婴灵低下头,看着自己。她死的时候没有衣服,褚家人用一块破布裹了裹,就埋进了竹林里。她没有穿过襁褓,没有穿过衣裳,连一块像样的裹尸布都没有。
她如今身上有的只是自己用黑雾幻成的袍子。
她缩回了陶罐里,没有说喜欢,也没有说不喜欢。
但陶罐安安静静地待在那里,没有再晃。
“素衣。”闻澈轻轻念了一遍,“真好听。”
檐归看着乘雾的背影。
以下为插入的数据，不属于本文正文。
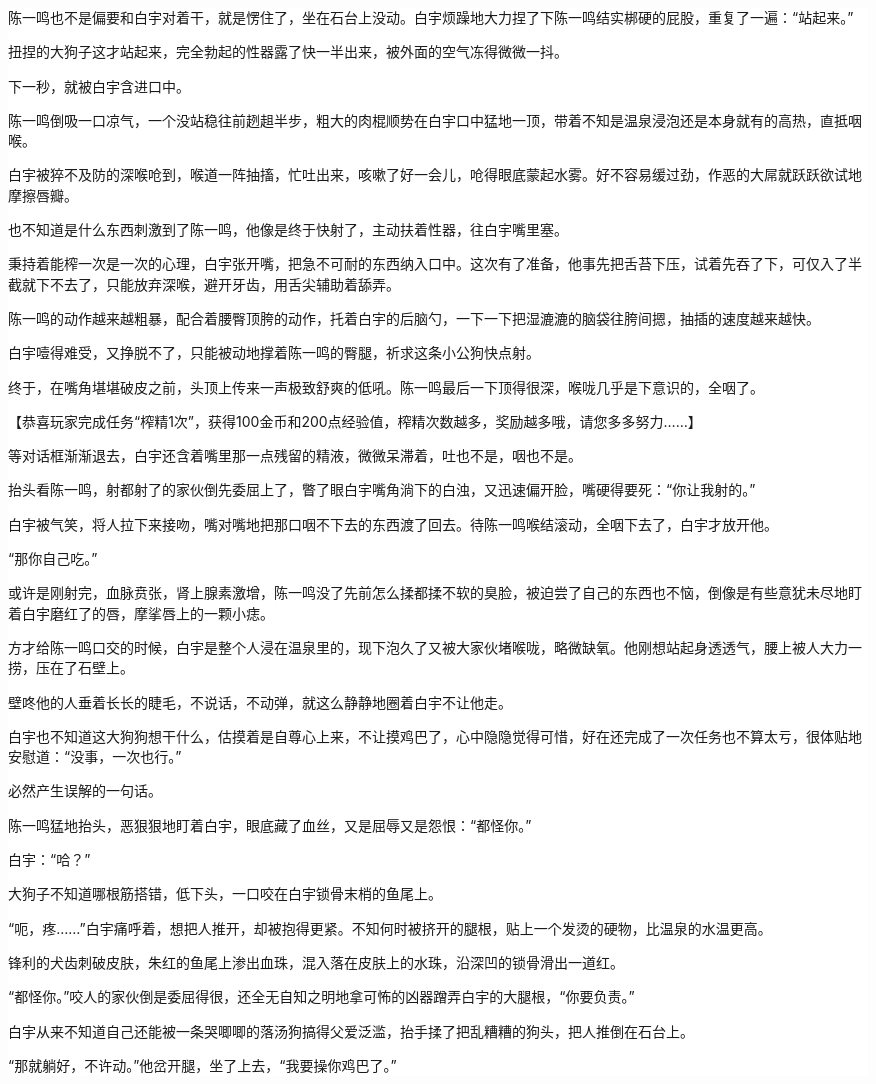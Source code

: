 陈一鸣也不是偏要和白宇对着干，就是愣住了，坐在石台上没动。白宇烦躁地大力捏了下陈一鸣结实梆硬的屁股，重复了一遍：“站起来。”

扭捏的大狗子这才站起来，完全勃起的性器露了快一半出来，被外面的空气冻得微微一抖。

下一秒，就被白宇含进口中。

陈一鸣倒吸一口凉气，一个没站稳往前趔趄半步，粗大的肉棍顺势在白宇口中猛地一顶，带着不知是温泉浸泡还是本身就有的高热，直抵咽喉。

白宇被猝不及防的深喉呛到，喉道一阵抽搐，忙吐出来，咳嗽了好一会儿，呛得眼底蒙起水雾。好不容易缓过劲，作恶的大屌就跃跃欲试地摩擦唇瓣。

也不知道是什么东西刺激到了陈一鸣，他像是终于快射了，主动扶着性器，往白宇嘴里塞。

秉持着能榨一次是一次的心理，白宇张开嘴，把急不可耐的东西纳入口中。这次有了准备，他事先把舌苔下压，试着先吞了下，可仅入了半截就下不去了，只能放弃深喉，避开牙齿，用舌尖辅助着舔弄。

陈一鸣的动作越来越粗暴，配合着腰臀顶胯的动作，托着白宇的后脑勺，一下一下把湿漉漉的脑袋往胯间摁，抽插的速度越来越快。

白宇噎得难受，又挣脱不了，只能被动地撑着陈一鸣的臀腿，祈求这条小公狗快点射。

终于，在嘴角堪堪破皮之前，头顶上传来一声极致舒爽的低吼。陈一鸣最后一下顶得很深，喉咙几乎是下意识的，全咽了。

【恭喜玩家完成任务“榨精1次”，获得100金币和200点经验值，榨精次数越多，奖励越多哦，请您多多努力……】

等对话框渐渐退去，白宇还含着嘴里那一点残留的精液，微微呆滞着，吐也不是，咽也不是。

抬头看陈一鸣，射都射了的家伙倒先委屈上了，瞥了眼白宇嘴角淌下的白浊，又迅速偏开脸，嘴硬得要死：“你让我射的。”

白宇被气笑，将人拉下来接吻，嘴对嘴地把那口咽不下去的东西渡了回去。待陈一鸣喉结滚动，全咽下去了，白宇才放开他。

“那你自己吃。”

或许是刚射完，血脉贲张，肾上腺素激增，陈一鸣没了先前怎么揉都揉不软的臭脸，被迫尝了自己的东西也不恼，倒像是有些意犹未尽地盯着白宇磨红了的唇，摩挲唇上的一颗小痣。

方才给陈一鸣口交的时候，白宇是整个人浸在温泉里的，现下泡久了又被大家伙堵喉咙，略微缺氧。他刚想站起身透透气，腰上被人大力一捞，压在了石壁上。

壁咚他的人垂着长长的睫毛，不说话，不动弹，就这么静静地圈着白宇不让他走。

白宇也不知道这大狗狗想干什么，估摸着是自尊心上来，不让摸鸡巴了，心中隐隐觉得可惜，好在还完成了一次任务也不算太亏，很体贴地安慰道：“没事，一次也行。”

必然产生误解的一句话。

陈一鸣猛地抬头，恶狠狠地盯着白宇，眼底藏了血丝，又是屈辱又是怨恨：“都怪你。”

白宇：“哈？”

大狗子不知道哪根筋搭错，低下头，一口咬在白宇锁骨末梢的鱼尾上。

“呃，疼……”白宇痛呼着，想把人推开，却被抱得更紧。不知何时被挤开的腿根，贴上一个发烫的硬物，比温泉的水温更高。

锋利的犬齿刺破皮肤，朱红的鱼尾上渗出血珠，混入落在皮肤上的水珠，沿深凹的锁骨滑出一道红。

“都怪你。”咬人的家伙倒是委屈得很，还全无自知之明地拿可怖的凶器蹭弄白宇的大腿根，“你要负责。”

白宇从来不知道自己还能被一条哭唧唧的落汤狗搞得父爱泛滥，抬手揉了把乱糟糟的狗头，把人推倒在石台上。

“那就躺好，不许动。”他岔开腿，坐了上去，“我要操你鸡巴了。”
想到师父这一辈子,给很多人起过名字。
静远,玄素,澄心,檐归,闻澈,现在又多了一个素衣。他突然觉着,每一个名字,其实都是一件衣裳。
白未曦靠在廊柱上,一直没有说话。
闻澈侧耳朝向她的方向出声道:“阿白,你在想什么?”
白未曦的目光从陶罐上收回来,“我在想要不要给彪子换个名字。”
乘雾和檐归同时扭过头去看她。
闻澈“噗”地笑出声来。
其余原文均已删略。